[darcs-users] Why adjacent (not overlapping) hunks depends on each other?
Eric Kow
kowey at darcs.net
Wed Nov 13 17:51:44 UTC 2013
How do folks feel about adding this to the user model page? I
couldn't do it in a concise way, but maybe somebody else would have
better luck? Also, I'm afraid I've not tried to think about removes,
only adds, so not clear if this will be helpful or accurate:
======8<============
Adjacent hunks are not allowed to commute, because there is no
sensible way to preserve their line-number order under commutation.
To elaborate on this, it helps to say that when we have two hunk
patches on the same file, we can think of one of them as being
“northern” (nearer the top of the file), and the other as being
“southern” (nearer the bottom).

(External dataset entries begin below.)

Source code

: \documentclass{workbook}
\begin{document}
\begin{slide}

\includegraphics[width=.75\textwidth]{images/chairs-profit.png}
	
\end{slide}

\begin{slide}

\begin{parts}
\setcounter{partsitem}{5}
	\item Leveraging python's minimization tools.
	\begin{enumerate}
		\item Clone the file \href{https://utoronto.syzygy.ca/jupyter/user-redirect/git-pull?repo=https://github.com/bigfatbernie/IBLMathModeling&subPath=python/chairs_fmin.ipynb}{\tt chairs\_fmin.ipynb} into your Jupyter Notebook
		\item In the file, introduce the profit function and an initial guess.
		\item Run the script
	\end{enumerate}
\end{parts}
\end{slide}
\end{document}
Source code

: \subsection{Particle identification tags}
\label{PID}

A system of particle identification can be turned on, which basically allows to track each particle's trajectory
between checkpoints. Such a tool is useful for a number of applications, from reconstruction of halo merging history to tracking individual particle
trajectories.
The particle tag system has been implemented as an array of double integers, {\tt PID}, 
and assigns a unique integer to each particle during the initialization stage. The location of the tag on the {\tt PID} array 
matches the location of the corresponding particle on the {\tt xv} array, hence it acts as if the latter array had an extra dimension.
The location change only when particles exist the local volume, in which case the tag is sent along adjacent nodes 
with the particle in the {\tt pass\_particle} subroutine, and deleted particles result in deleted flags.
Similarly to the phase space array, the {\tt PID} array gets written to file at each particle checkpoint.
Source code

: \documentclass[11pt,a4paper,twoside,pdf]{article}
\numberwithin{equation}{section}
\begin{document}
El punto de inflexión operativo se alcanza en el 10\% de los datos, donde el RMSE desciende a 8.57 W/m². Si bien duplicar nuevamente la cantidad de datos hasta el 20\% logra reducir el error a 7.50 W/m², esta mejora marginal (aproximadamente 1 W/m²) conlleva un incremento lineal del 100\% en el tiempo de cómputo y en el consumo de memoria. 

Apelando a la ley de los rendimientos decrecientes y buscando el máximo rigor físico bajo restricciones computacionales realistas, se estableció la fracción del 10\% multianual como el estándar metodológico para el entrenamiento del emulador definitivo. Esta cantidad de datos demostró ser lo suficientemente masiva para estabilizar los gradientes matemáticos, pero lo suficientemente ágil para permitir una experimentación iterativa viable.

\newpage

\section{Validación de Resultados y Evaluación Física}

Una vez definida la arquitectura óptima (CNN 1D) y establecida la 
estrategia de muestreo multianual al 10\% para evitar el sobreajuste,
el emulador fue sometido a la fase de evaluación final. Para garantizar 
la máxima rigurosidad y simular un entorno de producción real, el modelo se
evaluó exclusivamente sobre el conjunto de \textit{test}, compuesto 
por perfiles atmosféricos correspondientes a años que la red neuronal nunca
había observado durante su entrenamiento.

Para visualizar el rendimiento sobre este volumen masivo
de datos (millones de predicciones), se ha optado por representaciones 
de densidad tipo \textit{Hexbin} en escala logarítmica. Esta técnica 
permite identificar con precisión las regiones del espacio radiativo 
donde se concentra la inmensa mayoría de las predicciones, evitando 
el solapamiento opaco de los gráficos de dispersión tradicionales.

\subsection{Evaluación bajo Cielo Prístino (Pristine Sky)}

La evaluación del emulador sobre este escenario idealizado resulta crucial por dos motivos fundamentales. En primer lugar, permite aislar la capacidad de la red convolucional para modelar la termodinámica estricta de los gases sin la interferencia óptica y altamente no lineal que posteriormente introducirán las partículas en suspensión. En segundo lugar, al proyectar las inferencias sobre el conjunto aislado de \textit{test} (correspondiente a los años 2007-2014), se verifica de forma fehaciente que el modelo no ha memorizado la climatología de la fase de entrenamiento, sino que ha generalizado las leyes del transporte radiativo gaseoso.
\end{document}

Consider for example p4 and p5 in the
diagram above (*). Here we can say that p4 is the southern patch
(@line6 +duty), whereas p5 is the northern patch (@line4 +clean). The
northern patch can always be seen as adding (or removing!) padding to
the textual context on which southern patch applies. This isn't so
obvious because in this particular example, the northern patch occurs
after the southern patch. But if we commuted them we have to adjust
p4 to (@7+duty) while leaving p5 intact. The southern patch shifts
(it's affected by the padding) and the northern patch always stays the
same (it provides the padding so what does it care?).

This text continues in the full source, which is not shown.